INFORMATION PROVIDED:
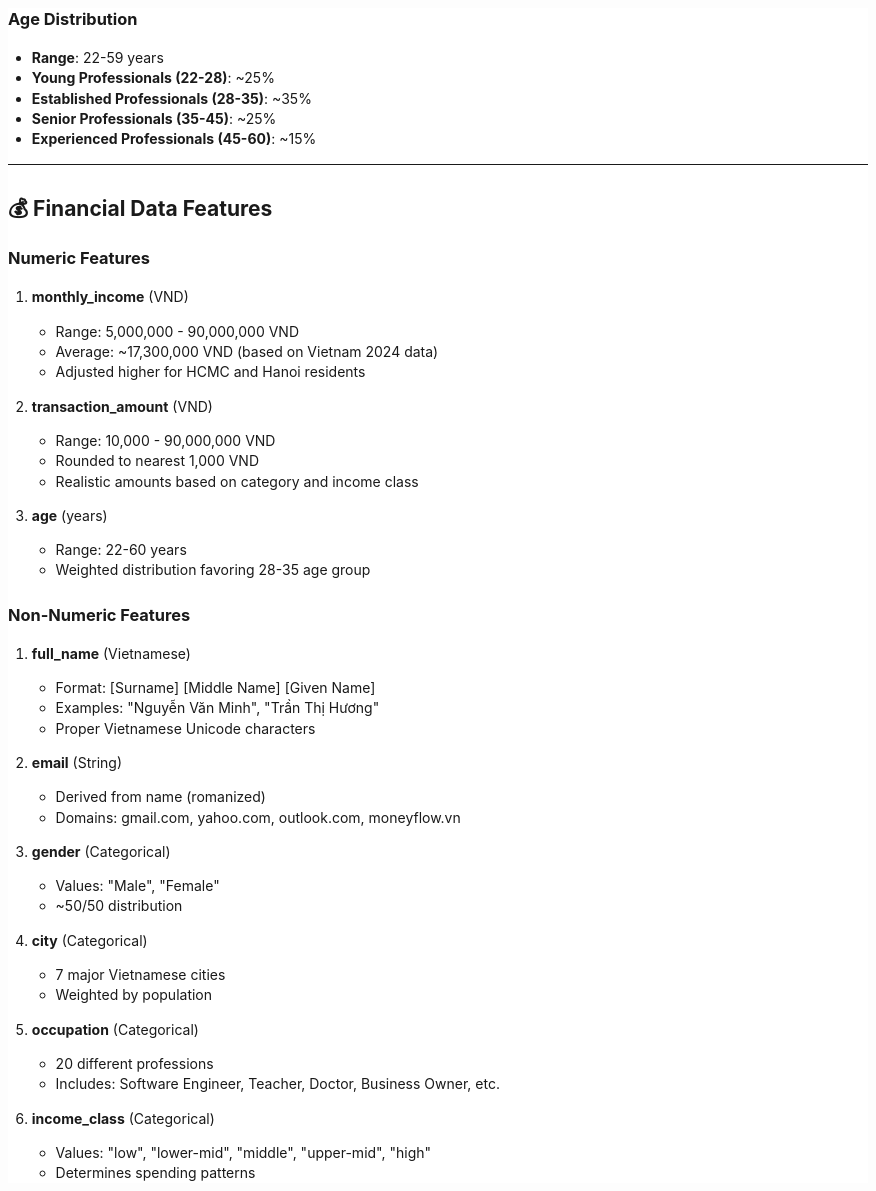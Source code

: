 ### Age Distribution
- **Range**: 22-59 years
- **Young Professionals (22-28)**: ~25%
- **Established Professionals (28-35)**: ~35%
- **Senior Professionals (35-45)**: ~25%
- **Experienced Professionals (45-60)**: ~15%

---

## 💰 Financial Data Features

### Numeric Features

1. **monthly_income** (VND)
   - Range: 5,000,000 - 90,000,000 VND
   - Average: ~17,300,000 VND (based on Vietnam 2024 data)
   - Adjusted higher for HCMC and Hanoi residents

2. **transaction_amount** (VND)
   - Range: 10,000 - 90,000,000 VND
   - Rounded to nearest 1,000 VND
   - Realistic amounts based on category and income class

3. **age** (years)
   - Range: 22-60 years
   - Weighted distribution favoring 28-35 age group

### Non-Numeric Features

1. **full_name** (Vietnamese)
   - Format: [Surname] [Middle Name] [Given Name]
   - Examples: "Nguyễn Văn Minh", "Trần Thị Hương"
   - Proper Vietnamese Unicode characters

2. **email** (String)
   - Derived from name (romanized)
   - Domains: gmail.com, yahoo.com, outlook.com, moneyflow.vn

3. **gender** (Categorical)
   - Values: "Male", "Female"
   - ~50/50 distribution

4. **city** (Categorical)
   - 7 major Vietnamese cities
   - Weighted by population

5. **occupation** (Categorical)
   - 20 different professions
   - Includes: Software Engineer, Teacher, Doctor, Business Owner, etc.

6. **income_class** (Categorical)
   - Values: "low", "lower-mid", "middle", "upper-mid", "high"
   - Determines spending patterns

REQUIREMENT: All lines above containing the string "Categorical": copy each one.

FINAL ANSWER:
3. **gender** (Categorical)
4. **city** (Categorical)
5. **occupation** (Categorical)
6. **income_class** (Categorical)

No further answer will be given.